5.21. De igual sorte, os gastos com passagens áreas e rodoviárias tiveram como destino Minas Gerais, como previsto no projeto, bem como locais tradicionais de produção de cachaça ou próximos, como Montes Claros/MG e Franca/SP (peça 24, p. 18, 24-25, 38, 46-47, 83 e 146-150), no valor de R$ 4.564,32. Estão respaldados no projeto, não obstante não tenham sido previstas viagens de ônibus.

5.22. De outro lado, as despesas com hospedagem, constantes da documentação apresentada (peça 24, p. 19, 21, 23, 26, 29, 36, 40, 97-98, 143-145, 158-161, 171-173, 188-193 e 222), totalizando R$ 6.576,30, superam os gastos previstos no projeto, de R$ 330,00 (peça 1, p. 12-19). Entretanto, o montante envolvido não é excessivo e os recursos foram realizados nos locais de pesquisa para o livro, devendo ser aproveitados, por razoabilidade.

5.23. Do mesmo modo, não obstante a rubrica alimentação tenha sido retirada do orçamento analítico pelo MinC (peça 1, p. 80-82 e 92), opta-se por receber os respectivos documentos nesta instrução, tendo em vista a realização das despesas nos locais destinados à pesquisa e a baixa materialidade dos valores envolvidos, os quais somam R$ 2.133,50 (peça 24, p. 17, 22, 49 e 139, por exemplo).

5.24. Os gastos para impressão do livro (peça 24, p. 229), no montante de R$ 75.000,00, estão acobertados pelos itens ‘Papel capa’, ‘Papel Miolo’, ‘Impressão Miolo Versão Português/Inglês Formato 66x96’ e ‘Impressão Capa Versão Português/Inglês’, devendo ser recepcionados na íntegra.
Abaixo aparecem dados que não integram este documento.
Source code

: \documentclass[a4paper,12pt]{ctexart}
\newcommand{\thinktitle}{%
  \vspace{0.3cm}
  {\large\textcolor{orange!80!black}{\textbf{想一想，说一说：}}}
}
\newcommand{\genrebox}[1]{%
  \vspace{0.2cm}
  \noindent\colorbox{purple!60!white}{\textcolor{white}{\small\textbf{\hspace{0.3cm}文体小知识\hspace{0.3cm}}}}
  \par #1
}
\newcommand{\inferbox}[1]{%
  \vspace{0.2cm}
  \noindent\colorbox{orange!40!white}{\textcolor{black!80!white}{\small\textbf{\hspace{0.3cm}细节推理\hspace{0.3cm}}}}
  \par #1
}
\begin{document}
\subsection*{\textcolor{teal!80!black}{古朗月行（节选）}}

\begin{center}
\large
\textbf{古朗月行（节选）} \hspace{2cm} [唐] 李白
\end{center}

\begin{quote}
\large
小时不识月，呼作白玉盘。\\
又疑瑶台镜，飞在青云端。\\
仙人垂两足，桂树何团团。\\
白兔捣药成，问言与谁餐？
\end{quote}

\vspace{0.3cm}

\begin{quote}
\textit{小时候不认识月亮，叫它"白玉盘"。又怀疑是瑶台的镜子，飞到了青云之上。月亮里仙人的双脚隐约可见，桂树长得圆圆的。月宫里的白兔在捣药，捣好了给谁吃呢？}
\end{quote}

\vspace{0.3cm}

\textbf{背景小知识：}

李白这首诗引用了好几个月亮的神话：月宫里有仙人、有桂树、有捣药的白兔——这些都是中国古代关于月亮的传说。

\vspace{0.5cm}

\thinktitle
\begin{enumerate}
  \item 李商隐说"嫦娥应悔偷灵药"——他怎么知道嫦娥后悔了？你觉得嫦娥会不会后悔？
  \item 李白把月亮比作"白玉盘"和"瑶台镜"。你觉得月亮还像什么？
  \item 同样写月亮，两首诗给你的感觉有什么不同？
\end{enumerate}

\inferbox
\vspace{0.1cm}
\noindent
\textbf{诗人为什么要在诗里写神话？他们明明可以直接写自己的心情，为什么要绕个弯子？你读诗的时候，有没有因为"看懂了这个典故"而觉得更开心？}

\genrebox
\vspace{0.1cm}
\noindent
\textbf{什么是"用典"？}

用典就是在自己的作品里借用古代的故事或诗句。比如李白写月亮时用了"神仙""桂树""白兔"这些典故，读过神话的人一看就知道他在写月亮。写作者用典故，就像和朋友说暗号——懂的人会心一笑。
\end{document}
5.25. Além dos gastos discutidos acima e outros também recebidos nesta instrução, como se apresentará em tabela a seguir, o recorrente juntou documentos com rubricas não aceitas no projeto, como transporte, telefone e até excesso de bagagem, estacionamento e pedágio. Traz, também, elevadas despesas com gasolina e locação de veículos, além de comprovantes com descrições genéricas, como ‘despesas’ e ‘serviços prestados’, sem qualquer especificação (peça 24, p. 30, 50-52, 116-119, 124-131 e 220). Logo, esses itens não poderão ser aceitos como prestação de contas.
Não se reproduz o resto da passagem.